O'Reilly then switched convoy routes, and on 20 September began its first of five round trips across the North Atlantic to England. On 18 November, while heading to Plymouth, England, on the second of these, it attacked a submarine with unknown results. During its nine Atlantic crossings not one ship under its protection was lost to submarine or air attack.

===Pacific War===
In April 1945, with the European War well on the way to its conclusion, O'Reilly was ordered to the Pacific. It left New York on 24 May, transited the Panama Canal 8 June, and proceeded to Pearl Harbor after a brief stop at San Diego, California. It conducted five weeks of local training in Hawaiian waters then, on 1 August, sailed for Leyte Gulf with stops at Eniwetok and other islands. At Leyte it spent several weeks in upkeep, then sailed on a good-will tour via Okinawa to Shanghai and Taiwan.

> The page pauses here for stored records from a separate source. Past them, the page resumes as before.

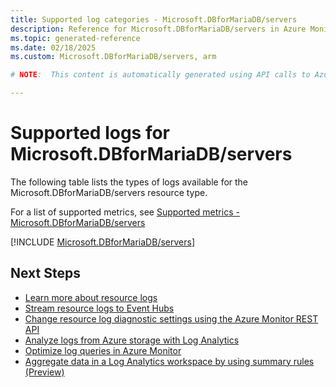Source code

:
 ```yaml
---
title: Supported log categories - Microsoft.DBforMariaDB/servers
description: Reference for Microsoft.DBforMariaDB/servers in Azure Monitor Logs.
ms.topic: generated-reference
ms.date: 02/18/2025
ms.custom: Microsoft.DBforMariaDB/servers, arm

# NOTE:  This content is automatically generated using API calls to Azure. Any edits made on these files will be overwritten in the next run of the script. 

---
```





# Supported logs for Microsoft.DBforMariaDB/servers  
The following table lists the types of logs available for the Microsoft.DBforMariaDB/servers resource type.
  
  
  
For a list of supported metrics, see [Supported metrics - Microsoft.DBforMariaDB/servers](../supported-metrics/microsoft-dbformariadb-servers-metrics.md)  
  

  
[!INCLUDE [Microsoft.DBforMariaDB/servers](~/reusable-content/ce-skilling/azure/includes/azure-monitor/reference/logs/microsoft-dbformariadb-servers-logs-include.md)]  
  

## Next Steps

* [Learn more about resource logs](/azure/azure-monitor/essentials/platform-logs-overview)
* [Stream resource logs to Event Hubs](/azure/azure-monitor/essentials/resource-logs#send-to-azure-event-hubs)
* [Change resource log diagnostic settings using the Azure Monitor REST API](/rest/api/monitor/diagnosticsettings)
* [Analyze logs from Azure storage with Log Analytics](/azure/azure-monitor/essentials/resource-logs#send-to-log-analytics-workspace)
* [Optimize log queries in Azure Monitor](/azure/azure-monitor/logs/query-optimization)
* [Aggregate data in a Log Analytics workspace by using summary rules (Preview)](/azure/azure-monitor/logs/summary-rules)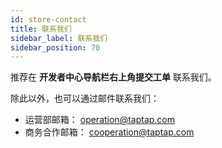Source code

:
 ```yaml
---
id: store-contact
title: 联系我们
sidebar_label: 联系我们
sidebar_position: 70
---
```


推荐在 **开发者中心导航栏右上角提交工单** 联系我们。

除此以外，也可以通过邮件联系我们：

- 运营部邮箱： <operation@taptap.com>
- 商务合作邮箱： <cooperation@taptap.com>
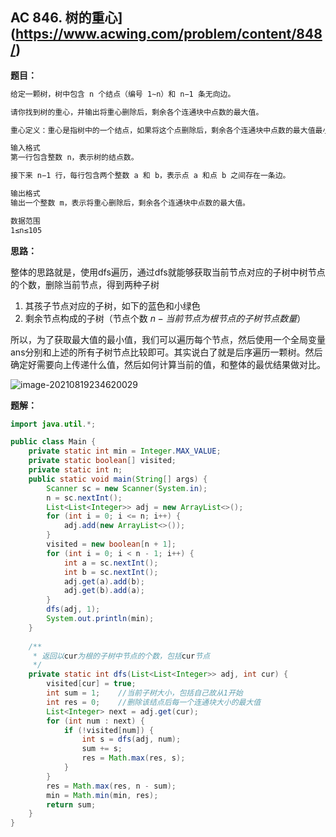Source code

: ## AC 846. 树的重心](https://www.acwing.com/problem/content/848/)

**题目：**

```tex
给定一颗树，树中包含 n 个结点（编号 1∼n）和 n−1 条无向边。

请你找到树的重心，并输出将重心删除后，剩余各个连通块中点数的最大值。

重心定义：重心是指树中的一个结点，如果将这个点删除后，剩余各个连通块中点数的最大值最小，那么这个节点被称为树的重心。

输入格式
第一行包含整数 n，表示树的结点数。

接下来 n−1 行，每行包含两个整数 a 和 b，表示点 a 和点 b 之间存在一条边。

输出格式
输出一个整数 m，表示将重心删除后，剩余各个连通块中点数的最大值。

数据范围
1≤n≤105
```

**思路：**

整体的思路就是，使用dfs遍历，通过dfs就能够获取当前节点对应的子树中树节点的个数，删除当前节点，得到两种子树

1. 其孩子节点对应的子树，如下的蓝色和小绿色
2. 剩余节点构成的子树（节点个数 $n - 当前节点为根节点的子树节点数量$）

所以，为了获取最大值的最小值，我们可以遍历每个节点，然后使用一个全局变量ans分别和上述的所有子树节点比较即可。其实说白了就是后序遍历一颗树。然后确定好需要向上传递什么值，然后如何计算当前的值，和整体的最优结果做对比。

![image-20210819234620029](https://cdn.jsdelivr.net/gh/Winniekun/cloudImg@master/uPic/image-20210819234620029.png)

**题解：**

```java
import java.util.*;

public class Main {
    private static int min = Integer.MAX_VALUE;
    private static boolean[] visited;
    private static int n;
    public static void main(String[] args) {
        Scanner sc = new Scanner(System.in);
        n = sc.nextInt();
        List<List<Integer>> adj = new ArrayList<>();
        for (int i = 0; i <= n; i++) {
            adj.add(new ArrayList<>());
        }
        visited = new boolean[n + 1];
        for (int i = 0; i < n - 1; i++) {
            int a = sc.nextInt();
            int b = sc.nextInt();
            adj.get(a).add(b);
            adj.get(b).add(a);
        }
        dfs(adj, 1);
        System.out.println(min);
    }
  
    /**
     * 返回以cur为根的子树中节点的个数，包括cur节点
     */
    private static int dfs(List<List<Integer>> adj, int cur) {
        visited[cur] = true;
        int sum = 1;    //当前子树大小，包括自己故从1开始
        int res = 0;    //删除该结点后每一个连通块大小的最大值
        List<Integer> next = adj.get(cur);
        for (int num : next) {
            if (!visited[num]) {
                int s = dfs(adj, num);
                sum += s;
                res = Math.max(res, s);
            }
        }
        res = Math.max(res, n - sum);
        min = Math.min(min, res);
        return sum;
    }
}
```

While entering Buckner Bay, Okinawa, on 23 October, O'Reilly struck a reef with one of its propellers and threw a shaft out of alignment. it remained there until 2 December for repairs, then sailed for Los Angeles, California, arriving the 22nd.

===Decommissioning and fate===
On 16 January 1946, it departed for New York and there underwent pre-inactivation availability. It decommissioned 15 June 1946 and joined the Reserve Fleet at Green Cove Springs, Florida. During 1961 she shifted to Orange, Texas. She was struck from the Navy List on 15 January 1971 and sold for scrapping 10 April 1972.